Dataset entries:
=== Begin Enclosure ===

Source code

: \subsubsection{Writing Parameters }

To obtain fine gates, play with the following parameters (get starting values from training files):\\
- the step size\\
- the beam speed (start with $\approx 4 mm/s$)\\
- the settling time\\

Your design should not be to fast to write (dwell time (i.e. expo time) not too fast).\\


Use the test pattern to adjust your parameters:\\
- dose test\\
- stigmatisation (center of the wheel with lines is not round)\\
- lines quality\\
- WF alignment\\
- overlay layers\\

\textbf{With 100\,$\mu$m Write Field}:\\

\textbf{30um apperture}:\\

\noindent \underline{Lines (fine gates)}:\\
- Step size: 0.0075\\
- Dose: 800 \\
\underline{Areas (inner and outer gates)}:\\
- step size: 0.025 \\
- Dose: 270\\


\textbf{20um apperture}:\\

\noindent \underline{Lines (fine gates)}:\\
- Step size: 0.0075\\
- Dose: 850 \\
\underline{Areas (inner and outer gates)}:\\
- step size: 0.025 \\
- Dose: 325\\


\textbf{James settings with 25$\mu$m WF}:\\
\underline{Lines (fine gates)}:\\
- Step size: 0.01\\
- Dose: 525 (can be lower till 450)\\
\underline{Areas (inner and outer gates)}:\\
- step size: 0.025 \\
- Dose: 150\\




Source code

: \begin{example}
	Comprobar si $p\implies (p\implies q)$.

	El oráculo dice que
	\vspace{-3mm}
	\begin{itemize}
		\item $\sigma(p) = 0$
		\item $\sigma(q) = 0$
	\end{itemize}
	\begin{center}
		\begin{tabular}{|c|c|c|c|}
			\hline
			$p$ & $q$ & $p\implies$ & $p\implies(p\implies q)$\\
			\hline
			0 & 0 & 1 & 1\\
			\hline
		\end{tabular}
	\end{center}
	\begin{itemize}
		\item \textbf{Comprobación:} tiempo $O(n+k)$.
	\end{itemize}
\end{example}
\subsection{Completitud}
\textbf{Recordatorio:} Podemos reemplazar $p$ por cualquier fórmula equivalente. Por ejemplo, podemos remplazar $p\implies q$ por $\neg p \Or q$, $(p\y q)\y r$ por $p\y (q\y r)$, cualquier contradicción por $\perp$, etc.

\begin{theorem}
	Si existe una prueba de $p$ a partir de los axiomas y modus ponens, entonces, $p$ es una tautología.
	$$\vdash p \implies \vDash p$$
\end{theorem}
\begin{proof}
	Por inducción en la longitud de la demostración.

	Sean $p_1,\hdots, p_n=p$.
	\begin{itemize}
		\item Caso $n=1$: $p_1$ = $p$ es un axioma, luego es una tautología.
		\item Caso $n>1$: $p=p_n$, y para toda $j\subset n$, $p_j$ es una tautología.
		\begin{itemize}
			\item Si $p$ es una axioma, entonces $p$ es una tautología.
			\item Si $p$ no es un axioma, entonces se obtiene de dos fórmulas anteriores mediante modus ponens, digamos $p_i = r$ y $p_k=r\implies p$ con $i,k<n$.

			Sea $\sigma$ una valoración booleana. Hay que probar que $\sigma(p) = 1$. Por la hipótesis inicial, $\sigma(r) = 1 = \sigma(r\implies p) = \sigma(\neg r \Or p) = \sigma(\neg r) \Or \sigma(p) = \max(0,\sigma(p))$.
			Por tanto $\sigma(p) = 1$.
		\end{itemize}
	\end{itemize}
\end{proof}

=== End Enclosure ===

--- Assignment ---
Give back the records word for word. Start at the first line, end at the line containing "- Step size: 0.01\\", and include both.

--- Result for this task ---
Source code

: \subsubsection{Writing Parameters }

To obtain fine gates, play with the following parameters (get starting values from training files):\\
- the step size\\
- the beam speed (start with $\approx 4 mm/s$)\\
- the settling time\\

Your design should not be to fast to write (dwell time (i.e. expo time) not too fast).\\


Use the test pattern to adjust your parameters:\\
- dose test\\
- stigmatisation (center of the wheel with lines is not round)\\
- lines quality\\
- WF alignment\\
- overlay layers\\

\textbf{With 100\,$\mu$m Write Field}:\\

\textbf{30um apperture}:\\

\noindent \underline{Lines (fine gates)}:\\
- Step size: 0.0075\\
- Dose: 800 \\
\underline{Areas (inner and outer gates)}:\\
- step size: 0.025 \\
- Dose: 270\\


\textbf{20um apperture}:\\

\noindent \underline{Lines (fine gates)}:\\
- Step size: 0.0075\\
- Dose: 850 \\
\underline{Areas (inner and outer gates)}:\\
- step size: 0.025 \\
- Dose: 325\\


\textbf{James settings with 25$\mu$m WF}:\\
\underline{Lines (fine gates)}:\\
- Step size: 0.01\\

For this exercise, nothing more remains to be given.